THE TASK: Among the records below, find each line that includes the string "kamayadi" and copy it.

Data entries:
+ + + +

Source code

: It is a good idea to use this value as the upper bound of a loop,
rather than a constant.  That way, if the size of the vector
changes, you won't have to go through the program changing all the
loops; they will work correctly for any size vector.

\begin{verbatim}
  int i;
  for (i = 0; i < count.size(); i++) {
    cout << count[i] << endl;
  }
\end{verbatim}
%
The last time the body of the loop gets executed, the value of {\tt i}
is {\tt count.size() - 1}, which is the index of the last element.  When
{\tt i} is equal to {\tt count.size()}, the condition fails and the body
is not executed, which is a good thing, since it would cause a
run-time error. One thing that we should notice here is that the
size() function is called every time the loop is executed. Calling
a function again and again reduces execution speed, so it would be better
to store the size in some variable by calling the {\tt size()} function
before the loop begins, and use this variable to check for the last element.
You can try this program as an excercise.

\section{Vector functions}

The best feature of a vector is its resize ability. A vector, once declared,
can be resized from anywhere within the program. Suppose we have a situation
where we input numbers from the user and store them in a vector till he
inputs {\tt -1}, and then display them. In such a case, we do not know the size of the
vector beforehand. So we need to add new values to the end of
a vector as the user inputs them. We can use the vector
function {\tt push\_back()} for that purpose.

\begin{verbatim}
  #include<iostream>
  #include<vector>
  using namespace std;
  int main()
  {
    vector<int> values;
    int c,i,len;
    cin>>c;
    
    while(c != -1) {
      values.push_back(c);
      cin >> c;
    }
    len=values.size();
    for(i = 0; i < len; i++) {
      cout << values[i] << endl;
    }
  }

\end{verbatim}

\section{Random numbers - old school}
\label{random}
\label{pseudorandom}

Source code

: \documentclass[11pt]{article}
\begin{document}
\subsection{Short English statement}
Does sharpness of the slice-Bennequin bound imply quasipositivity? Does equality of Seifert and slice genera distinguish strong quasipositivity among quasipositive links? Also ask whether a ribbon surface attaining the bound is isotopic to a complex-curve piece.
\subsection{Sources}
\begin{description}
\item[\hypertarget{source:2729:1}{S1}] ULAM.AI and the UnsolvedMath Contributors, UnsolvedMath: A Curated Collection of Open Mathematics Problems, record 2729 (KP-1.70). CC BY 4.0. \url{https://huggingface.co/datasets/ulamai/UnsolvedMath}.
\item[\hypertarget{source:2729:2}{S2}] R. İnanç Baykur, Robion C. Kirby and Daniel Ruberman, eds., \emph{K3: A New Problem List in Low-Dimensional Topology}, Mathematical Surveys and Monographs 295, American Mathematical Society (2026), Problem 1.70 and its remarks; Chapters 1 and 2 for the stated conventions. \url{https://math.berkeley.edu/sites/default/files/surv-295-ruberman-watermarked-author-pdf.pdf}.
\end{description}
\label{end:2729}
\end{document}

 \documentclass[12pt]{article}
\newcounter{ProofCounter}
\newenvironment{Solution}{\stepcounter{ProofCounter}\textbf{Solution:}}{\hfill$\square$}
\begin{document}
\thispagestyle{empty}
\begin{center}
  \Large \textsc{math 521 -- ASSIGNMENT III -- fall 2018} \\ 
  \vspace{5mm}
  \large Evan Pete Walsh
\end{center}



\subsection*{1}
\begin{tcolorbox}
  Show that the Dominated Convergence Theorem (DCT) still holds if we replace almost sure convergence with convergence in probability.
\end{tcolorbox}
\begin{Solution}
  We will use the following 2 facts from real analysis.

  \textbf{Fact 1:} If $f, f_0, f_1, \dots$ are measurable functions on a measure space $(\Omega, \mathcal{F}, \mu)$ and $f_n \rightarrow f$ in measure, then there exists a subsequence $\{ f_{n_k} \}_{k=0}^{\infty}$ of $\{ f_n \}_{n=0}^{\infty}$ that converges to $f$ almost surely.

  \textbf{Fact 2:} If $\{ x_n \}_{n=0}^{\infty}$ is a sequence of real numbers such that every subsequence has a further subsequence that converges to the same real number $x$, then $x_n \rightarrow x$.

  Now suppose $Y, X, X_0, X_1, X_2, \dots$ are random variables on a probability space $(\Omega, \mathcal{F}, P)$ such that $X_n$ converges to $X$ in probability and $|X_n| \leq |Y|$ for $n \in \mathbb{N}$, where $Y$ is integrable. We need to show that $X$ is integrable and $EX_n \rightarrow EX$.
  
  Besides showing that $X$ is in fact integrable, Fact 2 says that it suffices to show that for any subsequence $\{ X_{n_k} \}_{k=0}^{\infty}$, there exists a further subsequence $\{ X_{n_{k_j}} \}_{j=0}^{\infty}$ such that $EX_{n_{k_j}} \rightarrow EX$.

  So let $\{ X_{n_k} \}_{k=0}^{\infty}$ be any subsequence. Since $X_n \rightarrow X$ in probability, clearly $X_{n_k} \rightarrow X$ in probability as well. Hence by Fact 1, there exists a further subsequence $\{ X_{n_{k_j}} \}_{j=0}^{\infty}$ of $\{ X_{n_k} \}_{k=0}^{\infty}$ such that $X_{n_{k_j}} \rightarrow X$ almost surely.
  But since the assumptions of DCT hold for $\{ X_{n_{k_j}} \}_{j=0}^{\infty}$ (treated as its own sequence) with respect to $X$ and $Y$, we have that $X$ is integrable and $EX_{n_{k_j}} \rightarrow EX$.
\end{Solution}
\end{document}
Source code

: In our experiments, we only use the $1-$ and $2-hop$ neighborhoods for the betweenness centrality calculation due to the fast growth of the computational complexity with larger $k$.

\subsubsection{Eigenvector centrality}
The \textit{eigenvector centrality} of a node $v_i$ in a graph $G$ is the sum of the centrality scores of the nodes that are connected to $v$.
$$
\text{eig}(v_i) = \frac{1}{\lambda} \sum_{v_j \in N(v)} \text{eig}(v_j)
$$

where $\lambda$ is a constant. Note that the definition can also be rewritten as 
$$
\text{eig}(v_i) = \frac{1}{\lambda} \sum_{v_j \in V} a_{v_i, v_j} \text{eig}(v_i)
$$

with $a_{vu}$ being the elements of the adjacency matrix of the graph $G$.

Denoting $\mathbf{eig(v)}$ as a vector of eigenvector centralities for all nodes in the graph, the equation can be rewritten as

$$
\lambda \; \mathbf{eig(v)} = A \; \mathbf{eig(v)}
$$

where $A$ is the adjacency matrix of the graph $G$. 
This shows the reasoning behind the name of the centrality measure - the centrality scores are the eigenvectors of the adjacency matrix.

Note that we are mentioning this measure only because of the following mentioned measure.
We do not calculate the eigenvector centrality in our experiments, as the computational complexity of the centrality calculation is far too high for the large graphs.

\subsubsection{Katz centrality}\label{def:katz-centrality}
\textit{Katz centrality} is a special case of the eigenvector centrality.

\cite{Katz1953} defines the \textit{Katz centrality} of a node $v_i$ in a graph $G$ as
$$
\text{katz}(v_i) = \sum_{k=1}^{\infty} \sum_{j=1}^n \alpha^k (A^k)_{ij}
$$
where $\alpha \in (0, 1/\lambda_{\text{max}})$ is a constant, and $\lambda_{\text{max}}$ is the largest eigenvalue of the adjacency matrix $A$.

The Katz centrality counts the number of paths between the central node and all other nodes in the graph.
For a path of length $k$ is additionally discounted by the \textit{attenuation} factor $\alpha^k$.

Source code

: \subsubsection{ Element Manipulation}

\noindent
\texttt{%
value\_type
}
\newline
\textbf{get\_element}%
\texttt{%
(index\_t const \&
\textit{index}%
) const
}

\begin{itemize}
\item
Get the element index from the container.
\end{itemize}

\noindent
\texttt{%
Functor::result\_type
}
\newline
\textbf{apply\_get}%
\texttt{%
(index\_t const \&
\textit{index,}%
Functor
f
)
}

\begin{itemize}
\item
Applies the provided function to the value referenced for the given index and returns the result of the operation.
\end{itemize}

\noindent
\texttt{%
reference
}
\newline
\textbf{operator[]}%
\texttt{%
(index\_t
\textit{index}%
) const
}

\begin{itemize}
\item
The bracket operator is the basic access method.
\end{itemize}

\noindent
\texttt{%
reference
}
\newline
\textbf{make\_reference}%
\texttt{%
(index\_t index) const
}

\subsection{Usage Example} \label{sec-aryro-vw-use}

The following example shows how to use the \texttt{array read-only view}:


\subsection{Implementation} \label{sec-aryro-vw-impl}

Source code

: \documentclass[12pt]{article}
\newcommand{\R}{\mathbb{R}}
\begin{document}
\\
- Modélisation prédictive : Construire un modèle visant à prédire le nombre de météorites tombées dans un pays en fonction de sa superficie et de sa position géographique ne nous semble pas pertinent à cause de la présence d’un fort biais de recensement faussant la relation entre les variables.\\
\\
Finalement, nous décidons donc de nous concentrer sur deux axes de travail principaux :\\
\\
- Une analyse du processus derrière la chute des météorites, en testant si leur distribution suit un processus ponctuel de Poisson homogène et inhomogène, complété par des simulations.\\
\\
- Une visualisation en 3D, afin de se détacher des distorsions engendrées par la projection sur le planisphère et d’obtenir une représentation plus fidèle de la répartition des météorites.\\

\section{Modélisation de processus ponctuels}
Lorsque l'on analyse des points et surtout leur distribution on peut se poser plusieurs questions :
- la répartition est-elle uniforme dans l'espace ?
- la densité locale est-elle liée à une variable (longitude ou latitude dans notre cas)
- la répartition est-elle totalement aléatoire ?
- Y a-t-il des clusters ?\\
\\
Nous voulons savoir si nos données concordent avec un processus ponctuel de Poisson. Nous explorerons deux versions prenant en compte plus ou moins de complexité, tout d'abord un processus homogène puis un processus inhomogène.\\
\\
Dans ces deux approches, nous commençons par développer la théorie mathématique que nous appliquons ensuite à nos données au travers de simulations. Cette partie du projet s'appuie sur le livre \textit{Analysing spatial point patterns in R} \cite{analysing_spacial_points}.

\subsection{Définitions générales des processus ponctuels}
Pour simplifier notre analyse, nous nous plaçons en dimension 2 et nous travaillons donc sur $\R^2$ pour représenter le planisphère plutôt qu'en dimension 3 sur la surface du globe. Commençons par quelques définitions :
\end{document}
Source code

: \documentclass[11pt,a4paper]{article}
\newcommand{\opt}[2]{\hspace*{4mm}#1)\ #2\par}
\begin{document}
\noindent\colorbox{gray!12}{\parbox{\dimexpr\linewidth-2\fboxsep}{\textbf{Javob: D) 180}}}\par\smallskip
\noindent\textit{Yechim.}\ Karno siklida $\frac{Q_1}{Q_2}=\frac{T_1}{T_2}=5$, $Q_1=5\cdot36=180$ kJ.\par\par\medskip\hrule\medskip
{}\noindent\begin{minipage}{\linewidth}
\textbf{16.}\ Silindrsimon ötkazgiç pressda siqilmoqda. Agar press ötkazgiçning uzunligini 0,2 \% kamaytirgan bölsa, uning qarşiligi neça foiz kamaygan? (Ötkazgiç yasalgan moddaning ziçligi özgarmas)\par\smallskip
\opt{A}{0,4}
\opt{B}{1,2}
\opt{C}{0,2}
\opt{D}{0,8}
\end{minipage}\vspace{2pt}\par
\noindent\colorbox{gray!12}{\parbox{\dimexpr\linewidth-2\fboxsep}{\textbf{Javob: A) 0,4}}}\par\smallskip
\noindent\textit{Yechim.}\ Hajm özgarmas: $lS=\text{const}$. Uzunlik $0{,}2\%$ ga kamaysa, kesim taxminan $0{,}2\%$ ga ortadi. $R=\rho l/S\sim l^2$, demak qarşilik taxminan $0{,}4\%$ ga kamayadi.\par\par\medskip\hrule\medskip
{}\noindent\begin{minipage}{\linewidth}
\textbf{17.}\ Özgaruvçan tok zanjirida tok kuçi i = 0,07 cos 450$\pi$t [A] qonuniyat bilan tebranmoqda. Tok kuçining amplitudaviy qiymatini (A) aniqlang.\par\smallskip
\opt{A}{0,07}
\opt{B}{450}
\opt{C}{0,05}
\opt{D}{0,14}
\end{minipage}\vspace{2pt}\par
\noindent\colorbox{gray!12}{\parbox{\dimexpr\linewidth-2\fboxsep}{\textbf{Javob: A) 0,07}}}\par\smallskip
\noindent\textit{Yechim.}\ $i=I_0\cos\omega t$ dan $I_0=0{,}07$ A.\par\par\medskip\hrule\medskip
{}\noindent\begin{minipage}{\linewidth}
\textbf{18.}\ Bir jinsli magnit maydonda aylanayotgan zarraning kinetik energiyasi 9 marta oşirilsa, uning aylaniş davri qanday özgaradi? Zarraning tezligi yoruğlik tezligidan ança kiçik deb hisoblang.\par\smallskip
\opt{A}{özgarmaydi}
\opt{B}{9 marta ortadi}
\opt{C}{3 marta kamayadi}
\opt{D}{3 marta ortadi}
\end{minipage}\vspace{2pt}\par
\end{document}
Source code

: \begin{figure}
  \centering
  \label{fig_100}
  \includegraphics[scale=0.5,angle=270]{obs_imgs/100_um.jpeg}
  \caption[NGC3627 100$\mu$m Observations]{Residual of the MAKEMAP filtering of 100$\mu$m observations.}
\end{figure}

+ + + +

TASK RESPONSE:
\noindent\textit{Yechim.}\ Hajm özgarmas: $lS=\text{const}$. Uzunlik $0{,}2\%$ ga kamaysa, kesim taxminan $0{,}2\%$ ga ortadi. $R=\rho l/S\sim l^2$, demak qarşilik taxminan $0{,}4\%$ ga kamayadi.\par\par\medskip\hrule\medskip
\opt{C}{3 marta kamayadi}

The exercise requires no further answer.